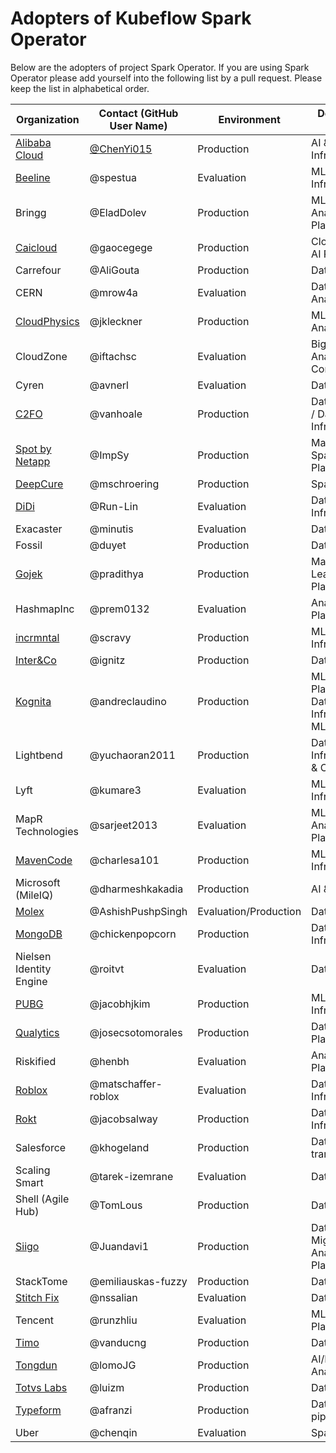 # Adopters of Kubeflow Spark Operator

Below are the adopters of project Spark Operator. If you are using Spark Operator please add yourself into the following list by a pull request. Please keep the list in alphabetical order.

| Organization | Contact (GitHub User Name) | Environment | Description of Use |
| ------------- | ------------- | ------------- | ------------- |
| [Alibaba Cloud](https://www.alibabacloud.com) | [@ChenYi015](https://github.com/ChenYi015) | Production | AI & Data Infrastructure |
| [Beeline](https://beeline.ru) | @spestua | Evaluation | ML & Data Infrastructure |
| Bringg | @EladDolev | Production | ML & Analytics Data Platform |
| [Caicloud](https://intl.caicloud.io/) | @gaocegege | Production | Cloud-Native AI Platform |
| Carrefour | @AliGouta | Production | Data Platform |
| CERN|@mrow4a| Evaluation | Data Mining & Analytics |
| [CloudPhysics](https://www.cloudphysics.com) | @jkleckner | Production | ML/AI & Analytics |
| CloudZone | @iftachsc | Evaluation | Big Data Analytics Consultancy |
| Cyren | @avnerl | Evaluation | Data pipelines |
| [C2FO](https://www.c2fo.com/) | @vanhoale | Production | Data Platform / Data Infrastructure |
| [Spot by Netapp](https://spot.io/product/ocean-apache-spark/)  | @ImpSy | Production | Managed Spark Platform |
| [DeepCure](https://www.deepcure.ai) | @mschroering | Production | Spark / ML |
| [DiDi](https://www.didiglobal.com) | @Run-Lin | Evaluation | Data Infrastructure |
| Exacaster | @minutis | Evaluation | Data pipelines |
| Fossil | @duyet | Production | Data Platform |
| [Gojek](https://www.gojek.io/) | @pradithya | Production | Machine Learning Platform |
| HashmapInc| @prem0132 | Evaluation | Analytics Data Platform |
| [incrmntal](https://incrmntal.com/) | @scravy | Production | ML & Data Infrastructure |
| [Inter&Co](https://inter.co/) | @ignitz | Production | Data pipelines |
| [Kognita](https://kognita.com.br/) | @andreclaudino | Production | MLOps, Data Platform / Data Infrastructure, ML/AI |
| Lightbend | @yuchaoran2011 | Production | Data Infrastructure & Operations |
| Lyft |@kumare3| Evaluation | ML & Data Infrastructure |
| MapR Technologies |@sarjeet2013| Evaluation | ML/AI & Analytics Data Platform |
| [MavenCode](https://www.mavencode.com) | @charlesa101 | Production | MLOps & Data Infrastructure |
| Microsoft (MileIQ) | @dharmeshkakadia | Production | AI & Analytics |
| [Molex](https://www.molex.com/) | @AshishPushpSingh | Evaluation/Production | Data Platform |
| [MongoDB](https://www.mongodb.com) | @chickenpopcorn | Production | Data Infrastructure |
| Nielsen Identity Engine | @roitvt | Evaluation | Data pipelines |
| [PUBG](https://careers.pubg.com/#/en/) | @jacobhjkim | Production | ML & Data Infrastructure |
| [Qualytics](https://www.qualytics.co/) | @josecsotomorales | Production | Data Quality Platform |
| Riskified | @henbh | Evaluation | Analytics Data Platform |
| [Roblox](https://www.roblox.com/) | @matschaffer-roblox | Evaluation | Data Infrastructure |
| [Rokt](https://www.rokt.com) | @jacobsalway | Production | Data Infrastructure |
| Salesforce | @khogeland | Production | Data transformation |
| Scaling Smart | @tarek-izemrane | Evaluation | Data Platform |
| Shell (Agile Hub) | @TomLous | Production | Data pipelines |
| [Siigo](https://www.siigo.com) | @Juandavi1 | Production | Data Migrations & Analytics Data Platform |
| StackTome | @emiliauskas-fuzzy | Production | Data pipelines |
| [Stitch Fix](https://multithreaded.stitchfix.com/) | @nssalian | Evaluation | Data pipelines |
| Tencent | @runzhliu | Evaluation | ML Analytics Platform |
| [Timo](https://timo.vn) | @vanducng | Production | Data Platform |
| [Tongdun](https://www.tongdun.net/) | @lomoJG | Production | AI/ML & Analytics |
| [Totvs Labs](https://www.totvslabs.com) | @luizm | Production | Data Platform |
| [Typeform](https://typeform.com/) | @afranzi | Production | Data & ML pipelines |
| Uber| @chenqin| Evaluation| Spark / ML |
──────
• What to do:
If a line in the data above contains "MLOps", return that line.

• Result for this exercise:
| [Kognita](https://kognita.com.br/) | @andreclaudino | Production | MLOps, Data Platform / Data Infrastructure, ML/AI |
| [MavenCode](https://www.mavencode.com) | @charlesa101 | Production | MLOps & Data Infrastructure |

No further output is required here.